Ülkemizde bir milyona yakın öğretmen okullarda görev yapıyor. Bu öğretmenler yaklaşık yirmi milyon öğrenciye eğitim veriyor. Seksen milyon nüfuslu koskoca bir ülkenin eğitim hamuru eğitimci bir ordu tarafından yoğruluyor. Peki, bu hamur istendiği gibi şekil alabiliyor mu?
Sokakta eğitimlisi eğitimsizi kime sorsanız size gidişat iyi değil diyecektir. Askerleri eğiten bir komuta sorsanız her yıl askere katılanların bir önceki dönemi arattığı, okuldaki öğretmene sorsanız her sene okla gelenlerin bir önceki dönemi arattığı cevabını alırısınız. Dünyadaki gelişmelere, birçok alanda ilerlemelere rağmen gün be gün insan kalitesinin düştüğünü görüyoruz. E, durum böyle olunca insan ister istemez gözünü ülkenin eğitimden sorumlu bakanlığına dikiyor. Çocuklarımızı, gençlerimizi neden eğitemiyoruz? İnsan kalitemiz neden her geçen yıl daha da düşüyor?

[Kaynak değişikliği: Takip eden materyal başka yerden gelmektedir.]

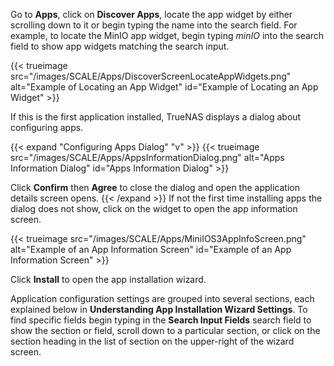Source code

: &NewLine;

Go to **Apps**, click on **Discover Apps**, locate the app widget by either scrolling down to it or begin typing the name into the search field.
For example, to locate the MinIO app widget, begin typing *minIO* into the search field to show app widgets matching the search input.

{{< trueimage src="/images/SCALE/Apps/DiscoverScreenLocateAppWidgets.png" alt="Example of Locating an App Widget" id="Example of Locating an App Widget" >}}

If this is the first application installed, TrueNAS displays a dialog about configuring apps.

{{< expand "Configuring Apps Dialog" "v" >}}
{{< trueimage src="/images/SCALE/Apps/AppsInformationDialog.png" alt="Apps Information Dialog" id="Apps Information Dialog" >}}

Click **Confirm** then **Agree** to close the dialog and open the application details screen opens.
{{< /expand >}}
If not the first time installing apps the dialog does not show, click on the widget to open the app information screen.

{{< trueimage src="/images/SCALE/Apps/MiniIOS3AppInfoScreen.png" alt="Example of an App Information Screen" id="Example of an App Information Screen" >}}

Click **Install** to open the app installation wizard.

Application configuration settings are grouped into several sections, each explained below in **Understanding App Installation Wizard Settings**.
To find specific fields begin typing in the **Search Input Fields** search field to show the section or field, scroll down to a particular section, or click on the section heading in the list of section on the upper-right of the wizard screen.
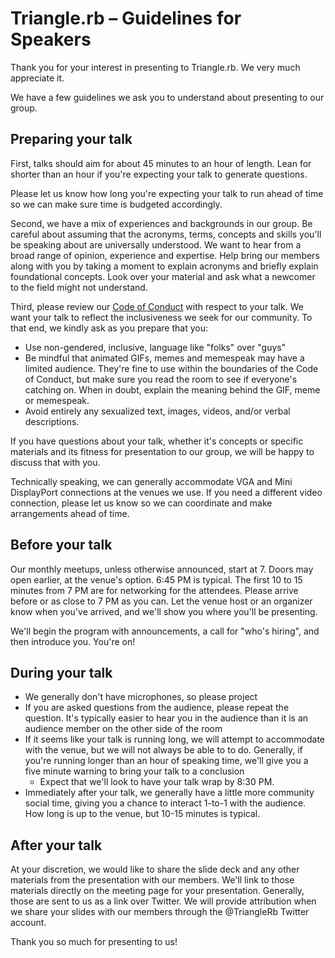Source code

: # Triangle.rb – Guidelines for Speakers

Thank you for your interest in presenting to Triangle.rb. We very much
appreciate it.

We have a few guidelines we ask you to understand about presenting to our group.

## Preparing your talk

First, talks should aim for about 45 minutes to an hour of length. Lean for
shorter than an hour if you're expecting your talk to generate questions.

Please let us know how long you're expecting your talk to run ahead of time so
we can make sure time is budgeted accordingly.

Second, we have a mix of experiences and backgrounds in our group. Be careful
about assuming that the acronyms, terms, concepts and skills you'll be speaking
about are universally understood. We want to hear from a broad range of opinion,
experience and expertise. Help bring our members along with you by taking a
moment to explain acronyms and briefly explain foundational concepts. Look over
your material and ask what a newcomer to the field might not understand.

Third, please review our [Code of Conduct][conduct] with respect to your talk.
We want your talk to reflect the inclusiveness we seek for our community. To
that end, we kindly ask as you prepare that you:

* Use non-gendered, inclusive, language like "folks" over "guys"
* Be mindful that animated GIFs, memes and memespeak may have a limited
  audience. They're fine to use within the boundaries of the Code of Conduct,
  but make sure you read the room to see if everyone's catching on. When in
  doubt, explain the meaning behind the GIF, meme or memespeak.
* Avoid entirely any sexualized text, images, videos, and/or verbal
  descriptions.

If you have questions about your talk, whether it's concepts or specific
materials and its fitness for presentation to our group, we will be happy to
discuss that with you.

Technically speaking, we can generally accommodate VGA and Mini DisplayPort
connections at the venues we use. If you need a different video connection,
please let us know so we can coordinate and make arrangements ahead of time.

[conduct]: code-of-conduct.md

## Before your talk

Our monthly meetups, unless otherwise announced, start at 7. Doors may open
earlier, at the venue's option. 6:45 PM is typical. The first 10 to 15
minutes from 7 PM are for networking for the attendees. Please arrive before or
as close to 7 PM as you can. Let the venue host or an organizer know when you've
arrived, and we'll show you where you'll be presenting.

We'll begin the program with announcements, a call for "who's hiring", and then
introduce you. You're on!

## During your talk

* We generally don't have microphones, so please project
* If you are asked questions from the audience, please repeat the question. It's
  typically easier to hear you in the audience than it is an audience member on
  the other side of the room
* If it seems like your talk is running long, we will attempt to accommodate
  with the venue, but we will not always be able to to do. Generally, if you're
  running longer than an hour of speaking time, we'll give you a five minute
  warning to bring your talk to a conclusion
  * Expect that we'll look to have your talk wrap by 8:30 PM.
* Immediately after your talk, we generally have a little more community social
  time, giving you a chance to interact 1-to-1 with the audience. How long is up
  to the venue, but 10-15 minutes is typical.

## After your talk

At your discretion, we would like to share the slide deck and any other
materials from the presentation with our members. We'll link to those materials
directly on the meeting page for your presentation. Generally, those are sent to
us as a link over Twitter. We will provide attribution when we share your slides
with our members through the @TriangleRb Twitter account.

Thank you so much for presenting to us!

Bu sorulara yanıt ararken oklar ülkemizin eğitim yükünü sırtlamış öğretmenlere dönüyor. Hani meşhur bir serzeniş vardır ya "Kim bu çocukların öğretmeni?" diye. Söz döner dolaşır öğretmene, benim canım öğretmenime gelir. İnsanları eğitemiyorsak bunun sorumlusu öğretmenlerdir denir. Öyle mi? Kimse kusura bakmasın hiç de öyle değil!
Yaşadığımız çağda insani niteliklerin çöküşünün, ahlaki değerlerin azalmasının, güvenin, saygının, hoşgörünün zayıflamasının faturasını sadece öğretmenlere, eğitimcilere çıkarmak elbette yanlış olur.